I’ve been a conceptual artist since the age of 2, although my mom swears I actually came that way. The first clues of this that I can remember are my first interactions with Legos and making wild sculptures by dripping candle wax in ice water (try it: you’ll see…). I must have been about 8. I grew up in France steeped in movies, art and culture. Skipping a few years to film school in the cinema department at San Francisco State University, I finally found confirmation of what I had always perceived but hadn’t yet been given the words to express.
When I got my Amiga computer in 1988, I pretty much immediately settled into blending my conceptual instincts with my grammatical fluency of film through the creative use of digital tools. I’ve been playing in that sand box ever since.
At its core, digital art is about shaping unintelligible raw data into something that we can meaningfully experience. It’s about building abstract structures in an immaterial space, organizing them in specific ways, and designing filters through which we observe them. What makes me an artist is not “the piece of art that I made” as much as the drive to engage in a process of creative exploration culminating in something that ultimately reflects back on its own creation. It’s an action, not a thing; the action is “the flow” while the thing is merely there as a memento of the process that brought it to life. It ultimately speaks more about itself than it does about anything else and the more the payload tries to obfuscate the container, the less meaningful the experience.

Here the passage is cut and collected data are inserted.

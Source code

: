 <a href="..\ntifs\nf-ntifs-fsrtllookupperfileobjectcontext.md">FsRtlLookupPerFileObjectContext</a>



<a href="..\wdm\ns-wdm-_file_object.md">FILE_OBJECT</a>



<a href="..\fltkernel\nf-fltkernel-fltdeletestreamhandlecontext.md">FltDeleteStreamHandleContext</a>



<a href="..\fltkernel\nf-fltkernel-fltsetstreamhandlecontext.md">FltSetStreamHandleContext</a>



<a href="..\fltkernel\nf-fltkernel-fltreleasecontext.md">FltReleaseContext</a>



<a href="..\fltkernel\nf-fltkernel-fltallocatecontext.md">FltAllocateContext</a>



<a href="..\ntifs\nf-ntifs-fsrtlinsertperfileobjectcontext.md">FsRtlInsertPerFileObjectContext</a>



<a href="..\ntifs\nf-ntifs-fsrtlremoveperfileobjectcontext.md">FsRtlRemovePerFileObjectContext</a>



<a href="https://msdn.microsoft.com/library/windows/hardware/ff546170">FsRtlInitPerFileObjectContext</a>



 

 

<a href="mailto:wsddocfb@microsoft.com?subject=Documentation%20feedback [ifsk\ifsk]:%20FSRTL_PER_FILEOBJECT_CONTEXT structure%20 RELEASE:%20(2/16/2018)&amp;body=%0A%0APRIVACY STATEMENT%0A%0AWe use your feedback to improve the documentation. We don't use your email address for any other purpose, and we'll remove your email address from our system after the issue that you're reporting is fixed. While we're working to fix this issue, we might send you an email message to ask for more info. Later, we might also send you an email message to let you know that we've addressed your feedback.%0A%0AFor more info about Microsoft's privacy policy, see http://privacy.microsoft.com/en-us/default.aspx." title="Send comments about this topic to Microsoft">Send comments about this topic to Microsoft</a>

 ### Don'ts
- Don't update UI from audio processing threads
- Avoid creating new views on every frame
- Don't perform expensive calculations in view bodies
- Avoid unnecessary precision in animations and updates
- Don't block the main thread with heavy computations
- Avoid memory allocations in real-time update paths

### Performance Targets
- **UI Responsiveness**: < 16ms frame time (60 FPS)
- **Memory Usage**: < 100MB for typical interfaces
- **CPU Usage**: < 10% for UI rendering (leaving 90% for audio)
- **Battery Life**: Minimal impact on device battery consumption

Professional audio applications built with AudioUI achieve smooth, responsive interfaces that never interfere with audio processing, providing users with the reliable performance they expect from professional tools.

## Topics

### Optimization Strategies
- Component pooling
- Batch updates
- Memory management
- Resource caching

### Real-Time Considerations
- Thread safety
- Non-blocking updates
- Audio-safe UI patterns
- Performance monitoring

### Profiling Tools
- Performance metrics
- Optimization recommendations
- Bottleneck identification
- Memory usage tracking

My professional life is in entertainment; I started out working on big visual effects movies and animated features. I eventually segued to themed entertainment at Walt Disney Imagineering where my high end CG production experience could be integrated with other digital technologies into a physical canvas that supported immersive experiences and interactive story telling. I can’t complain about a job where we invent new ways of telling stories on every project. (www.thomashollier.com)
My personal work is documented in this site. It typically revolves around image making, perspective, looking, the integration of digital and physical spaces, and the development of creative processes. Ultimately, the notion of play has emerged as the guiding principle of my approach. It is through play that we understand the universe around us and how we become active participants in it, both as children and as adults. It is through play that we learn to live.